- Directed by: Angad Singh Bhalla
- Produced by: Ed Barreveld Loring McAlpin Lisa Valencia-Svensson
- Starring: Jackie Sumell Herman Wallace
- Cinematography: Iris Ng
- Edited by: Ricardo Acosta
- Music by: Ken Myhr
- Production company: Storyline Entertainment
- Distributed by: First Run Features
- Release date: March 2, 2012 (True/False);
- Running time: 80 minutes
- Countries: Canada United Kingdom United States
- Language: English

= Herman's House =

2012 film by Angad Singh Bhalla

Herman's House is a documentary film, directed by Angad Singh Bhalla and released in 2012. An American, British and Canadian coproduction, the film profiles Herman Wallace, a member of the Angola Three who had been in prison for over 40 years after his shorter prison term for bank robbery was extended with a disputed conviction for a murder he did not commit, and Jackie Sumell, a conceptual artist who has launched a project of building the dream house Wallace wishes he could live in if he is ever released from prison.

Wallace is never shown in the film, and instead is heard only in recorded telephone conversations with Sumell.

==Distribution==
The film premiered at the 2012 True/False Film Festival, and had its Canadian premiere at the 2012 Hot Docs Canadian International Documentary Festival.

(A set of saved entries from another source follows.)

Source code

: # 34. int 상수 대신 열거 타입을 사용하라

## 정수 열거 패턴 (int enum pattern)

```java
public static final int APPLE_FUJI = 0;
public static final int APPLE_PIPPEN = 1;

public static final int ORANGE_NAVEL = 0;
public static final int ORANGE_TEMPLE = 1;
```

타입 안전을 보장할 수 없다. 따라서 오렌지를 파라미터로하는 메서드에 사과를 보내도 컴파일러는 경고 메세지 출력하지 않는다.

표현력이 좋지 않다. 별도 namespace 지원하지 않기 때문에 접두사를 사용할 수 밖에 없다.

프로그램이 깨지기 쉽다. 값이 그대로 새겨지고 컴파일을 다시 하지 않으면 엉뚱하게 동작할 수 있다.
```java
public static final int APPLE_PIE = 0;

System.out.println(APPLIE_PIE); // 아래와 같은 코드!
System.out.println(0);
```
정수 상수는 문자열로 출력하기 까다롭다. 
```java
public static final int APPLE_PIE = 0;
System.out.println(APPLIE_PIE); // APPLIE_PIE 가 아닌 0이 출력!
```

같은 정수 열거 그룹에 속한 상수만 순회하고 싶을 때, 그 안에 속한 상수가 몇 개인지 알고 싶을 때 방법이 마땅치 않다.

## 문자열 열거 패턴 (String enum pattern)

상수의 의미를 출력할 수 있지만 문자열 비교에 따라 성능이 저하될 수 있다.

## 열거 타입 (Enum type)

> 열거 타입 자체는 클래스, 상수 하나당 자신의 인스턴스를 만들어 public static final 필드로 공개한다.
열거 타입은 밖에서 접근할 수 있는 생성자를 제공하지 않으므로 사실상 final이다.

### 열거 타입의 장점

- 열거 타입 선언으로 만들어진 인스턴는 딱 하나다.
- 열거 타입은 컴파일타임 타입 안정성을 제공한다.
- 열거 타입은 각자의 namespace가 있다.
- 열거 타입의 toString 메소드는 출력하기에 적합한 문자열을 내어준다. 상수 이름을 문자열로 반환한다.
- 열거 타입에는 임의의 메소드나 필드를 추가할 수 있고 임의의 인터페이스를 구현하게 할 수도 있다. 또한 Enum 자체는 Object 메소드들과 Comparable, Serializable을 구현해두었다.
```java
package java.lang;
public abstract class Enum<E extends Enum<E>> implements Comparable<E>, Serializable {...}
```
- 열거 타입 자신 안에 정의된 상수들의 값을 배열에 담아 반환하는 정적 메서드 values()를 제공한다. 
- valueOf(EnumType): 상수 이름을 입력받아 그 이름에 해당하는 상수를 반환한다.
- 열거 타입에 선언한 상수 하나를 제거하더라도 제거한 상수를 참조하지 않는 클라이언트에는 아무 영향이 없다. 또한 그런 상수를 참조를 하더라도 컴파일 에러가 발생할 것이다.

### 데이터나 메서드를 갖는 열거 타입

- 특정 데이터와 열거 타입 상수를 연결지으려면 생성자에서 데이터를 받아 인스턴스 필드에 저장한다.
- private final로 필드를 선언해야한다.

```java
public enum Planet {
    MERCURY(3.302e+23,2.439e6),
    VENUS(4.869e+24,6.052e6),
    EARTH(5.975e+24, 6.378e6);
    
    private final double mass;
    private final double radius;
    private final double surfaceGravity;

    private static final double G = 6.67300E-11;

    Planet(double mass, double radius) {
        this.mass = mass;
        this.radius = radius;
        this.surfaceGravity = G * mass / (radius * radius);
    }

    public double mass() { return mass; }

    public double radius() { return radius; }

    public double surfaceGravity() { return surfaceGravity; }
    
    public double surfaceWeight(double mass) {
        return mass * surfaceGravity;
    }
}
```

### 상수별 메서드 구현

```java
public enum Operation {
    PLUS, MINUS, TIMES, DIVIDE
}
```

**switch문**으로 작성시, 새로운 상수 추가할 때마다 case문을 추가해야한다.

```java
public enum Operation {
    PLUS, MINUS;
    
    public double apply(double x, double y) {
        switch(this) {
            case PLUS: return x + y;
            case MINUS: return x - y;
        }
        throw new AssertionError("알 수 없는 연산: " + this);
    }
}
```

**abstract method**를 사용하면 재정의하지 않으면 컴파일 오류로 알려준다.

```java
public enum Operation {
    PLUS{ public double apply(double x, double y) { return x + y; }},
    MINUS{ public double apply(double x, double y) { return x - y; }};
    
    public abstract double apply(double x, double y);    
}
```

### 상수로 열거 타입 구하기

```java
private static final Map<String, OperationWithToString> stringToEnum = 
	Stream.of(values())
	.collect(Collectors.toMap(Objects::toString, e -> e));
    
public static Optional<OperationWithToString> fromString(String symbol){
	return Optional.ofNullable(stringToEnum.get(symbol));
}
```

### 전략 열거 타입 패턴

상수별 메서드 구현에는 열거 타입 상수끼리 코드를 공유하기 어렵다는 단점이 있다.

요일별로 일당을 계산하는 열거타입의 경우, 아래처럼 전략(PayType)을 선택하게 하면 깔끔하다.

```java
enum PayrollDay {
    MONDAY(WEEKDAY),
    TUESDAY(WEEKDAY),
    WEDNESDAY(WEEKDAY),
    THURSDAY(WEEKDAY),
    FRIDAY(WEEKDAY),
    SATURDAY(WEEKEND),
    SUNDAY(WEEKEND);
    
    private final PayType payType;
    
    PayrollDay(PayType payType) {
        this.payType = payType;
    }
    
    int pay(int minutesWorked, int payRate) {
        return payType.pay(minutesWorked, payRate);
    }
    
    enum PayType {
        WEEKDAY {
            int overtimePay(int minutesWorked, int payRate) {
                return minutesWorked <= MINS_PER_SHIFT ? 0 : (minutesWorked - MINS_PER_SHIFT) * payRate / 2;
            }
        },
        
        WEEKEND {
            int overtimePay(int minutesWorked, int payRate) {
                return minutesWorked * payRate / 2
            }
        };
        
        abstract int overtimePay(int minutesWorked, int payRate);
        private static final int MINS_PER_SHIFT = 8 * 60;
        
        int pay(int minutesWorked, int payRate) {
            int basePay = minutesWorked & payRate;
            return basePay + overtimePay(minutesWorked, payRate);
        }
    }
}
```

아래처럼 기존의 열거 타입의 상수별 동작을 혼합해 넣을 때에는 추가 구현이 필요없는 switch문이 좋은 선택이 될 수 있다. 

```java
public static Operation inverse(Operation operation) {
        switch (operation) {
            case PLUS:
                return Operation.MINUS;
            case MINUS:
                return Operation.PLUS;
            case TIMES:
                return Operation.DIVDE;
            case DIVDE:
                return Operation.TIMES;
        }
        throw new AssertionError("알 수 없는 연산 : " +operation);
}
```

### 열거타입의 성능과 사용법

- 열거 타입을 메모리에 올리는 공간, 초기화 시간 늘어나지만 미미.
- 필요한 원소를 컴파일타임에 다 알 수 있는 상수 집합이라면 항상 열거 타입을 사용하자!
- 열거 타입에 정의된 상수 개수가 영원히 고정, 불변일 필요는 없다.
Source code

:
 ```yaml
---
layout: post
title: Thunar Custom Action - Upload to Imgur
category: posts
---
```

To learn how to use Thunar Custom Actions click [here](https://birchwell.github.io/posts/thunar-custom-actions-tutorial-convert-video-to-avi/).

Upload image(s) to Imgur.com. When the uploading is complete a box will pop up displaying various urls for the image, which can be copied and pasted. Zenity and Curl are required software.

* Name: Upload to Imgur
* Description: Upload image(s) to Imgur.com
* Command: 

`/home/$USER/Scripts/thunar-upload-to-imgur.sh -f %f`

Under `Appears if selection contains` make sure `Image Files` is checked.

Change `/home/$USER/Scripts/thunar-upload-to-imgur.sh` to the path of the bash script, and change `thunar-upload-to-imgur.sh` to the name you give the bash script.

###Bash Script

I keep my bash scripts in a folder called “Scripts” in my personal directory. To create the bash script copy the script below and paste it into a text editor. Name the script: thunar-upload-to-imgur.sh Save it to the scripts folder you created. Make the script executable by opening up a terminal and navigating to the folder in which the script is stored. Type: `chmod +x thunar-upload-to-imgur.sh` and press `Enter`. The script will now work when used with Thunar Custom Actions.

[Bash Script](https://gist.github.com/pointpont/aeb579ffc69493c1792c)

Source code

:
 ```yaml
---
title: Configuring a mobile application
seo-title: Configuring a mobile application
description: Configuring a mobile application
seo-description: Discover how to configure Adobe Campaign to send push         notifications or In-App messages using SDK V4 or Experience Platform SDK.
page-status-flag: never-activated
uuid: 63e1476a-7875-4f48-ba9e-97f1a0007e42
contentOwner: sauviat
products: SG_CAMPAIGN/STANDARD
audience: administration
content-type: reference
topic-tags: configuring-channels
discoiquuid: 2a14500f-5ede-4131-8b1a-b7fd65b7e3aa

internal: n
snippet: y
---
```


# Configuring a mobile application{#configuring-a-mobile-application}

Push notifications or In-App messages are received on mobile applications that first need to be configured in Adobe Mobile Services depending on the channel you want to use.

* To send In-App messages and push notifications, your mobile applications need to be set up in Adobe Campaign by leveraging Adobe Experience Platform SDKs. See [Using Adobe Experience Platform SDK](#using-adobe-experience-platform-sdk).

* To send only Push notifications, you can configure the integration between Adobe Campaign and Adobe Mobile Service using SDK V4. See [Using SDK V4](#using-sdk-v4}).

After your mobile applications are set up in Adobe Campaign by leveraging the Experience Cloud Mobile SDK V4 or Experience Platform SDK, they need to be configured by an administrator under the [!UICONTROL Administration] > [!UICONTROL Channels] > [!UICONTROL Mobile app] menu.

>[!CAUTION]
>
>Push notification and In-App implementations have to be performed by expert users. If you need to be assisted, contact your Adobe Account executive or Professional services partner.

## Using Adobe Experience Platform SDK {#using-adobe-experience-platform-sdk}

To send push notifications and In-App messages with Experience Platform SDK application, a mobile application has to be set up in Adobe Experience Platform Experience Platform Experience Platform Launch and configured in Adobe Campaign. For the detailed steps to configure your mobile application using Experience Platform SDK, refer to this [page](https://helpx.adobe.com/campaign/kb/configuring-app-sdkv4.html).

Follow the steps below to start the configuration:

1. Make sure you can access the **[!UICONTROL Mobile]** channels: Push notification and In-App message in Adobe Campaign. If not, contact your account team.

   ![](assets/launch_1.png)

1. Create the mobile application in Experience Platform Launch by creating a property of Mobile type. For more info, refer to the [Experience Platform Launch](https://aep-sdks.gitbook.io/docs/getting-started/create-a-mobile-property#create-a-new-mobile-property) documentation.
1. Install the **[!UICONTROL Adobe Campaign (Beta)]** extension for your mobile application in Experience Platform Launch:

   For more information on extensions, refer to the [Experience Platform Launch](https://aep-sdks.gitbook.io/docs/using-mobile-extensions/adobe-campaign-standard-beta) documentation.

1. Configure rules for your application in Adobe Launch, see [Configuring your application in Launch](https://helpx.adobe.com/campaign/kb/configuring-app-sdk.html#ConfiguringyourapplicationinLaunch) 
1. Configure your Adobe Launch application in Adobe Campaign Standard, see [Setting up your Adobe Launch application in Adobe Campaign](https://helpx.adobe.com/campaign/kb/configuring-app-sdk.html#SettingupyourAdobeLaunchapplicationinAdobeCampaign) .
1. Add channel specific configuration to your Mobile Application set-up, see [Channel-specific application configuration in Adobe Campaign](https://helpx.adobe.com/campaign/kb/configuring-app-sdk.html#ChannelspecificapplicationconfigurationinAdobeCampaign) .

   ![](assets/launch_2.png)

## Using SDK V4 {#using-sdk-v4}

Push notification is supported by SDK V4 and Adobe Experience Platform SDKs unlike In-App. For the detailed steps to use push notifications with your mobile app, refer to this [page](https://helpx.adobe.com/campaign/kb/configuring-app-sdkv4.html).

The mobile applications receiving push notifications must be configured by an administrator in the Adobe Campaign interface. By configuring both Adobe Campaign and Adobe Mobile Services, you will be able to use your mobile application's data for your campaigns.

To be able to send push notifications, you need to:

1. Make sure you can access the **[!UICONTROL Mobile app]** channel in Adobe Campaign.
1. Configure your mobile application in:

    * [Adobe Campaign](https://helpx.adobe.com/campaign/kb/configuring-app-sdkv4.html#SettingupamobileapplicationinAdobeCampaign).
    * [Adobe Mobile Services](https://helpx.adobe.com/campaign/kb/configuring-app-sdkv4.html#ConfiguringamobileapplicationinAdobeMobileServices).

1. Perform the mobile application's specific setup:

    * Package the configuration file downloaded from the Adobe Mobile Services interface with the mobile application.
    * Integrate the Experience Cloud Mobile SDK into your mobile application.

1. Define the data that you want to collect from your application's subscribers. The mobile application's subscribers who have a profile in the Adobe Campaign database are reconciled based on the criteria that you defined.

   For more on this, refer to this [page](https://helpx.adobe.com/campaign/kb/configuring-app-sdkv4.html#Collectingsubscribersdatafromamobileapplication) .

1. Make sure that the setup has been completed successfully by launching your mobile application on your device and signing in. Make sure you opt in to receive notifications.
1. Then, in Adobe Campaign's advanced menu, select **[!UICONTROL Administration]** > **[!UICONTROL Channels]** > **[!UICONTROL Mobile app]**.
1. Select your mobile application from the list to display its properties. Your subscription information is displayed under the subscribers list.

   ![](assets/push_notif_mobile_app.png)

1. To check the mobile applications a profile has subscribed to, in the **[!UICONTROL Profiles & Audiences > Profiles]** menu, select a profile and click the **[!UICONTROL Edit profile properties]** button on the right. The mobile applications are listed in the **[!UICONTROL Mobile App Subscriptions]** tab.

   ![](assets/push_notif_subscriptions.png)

It was broadcast in July 2013 as an episode of the PBS documentary series POV.

==Awards==
Bhalla was the winner of the Magnus Isacsson Award at the 2012 Montreal International Documentary Festival.

The film was a Donald Brittain Award nominee for best social or political documentary at the 2nd Canadian Screen Awards in 2014. Ricardo Acosta was nominated for Best Editing in a Documentary Program or Series, and Ken Myhr received a nomination for Best Music for a Non-Fiction Program or Series.

The film won an Emmy Award for Outstanding Arts and Culture Programming at the 2014 News and Documentary Emmy Awards.

==Legacy==
Following Wallace's death of cancer in late 2013, Bhalla and digital media producer Ted Biggs created the interactive documentary project The Deeper They Bury Me: A Call from Herman Wallace, which was based around Wallace's time in solitary confinement, for the National Film Board of Canada.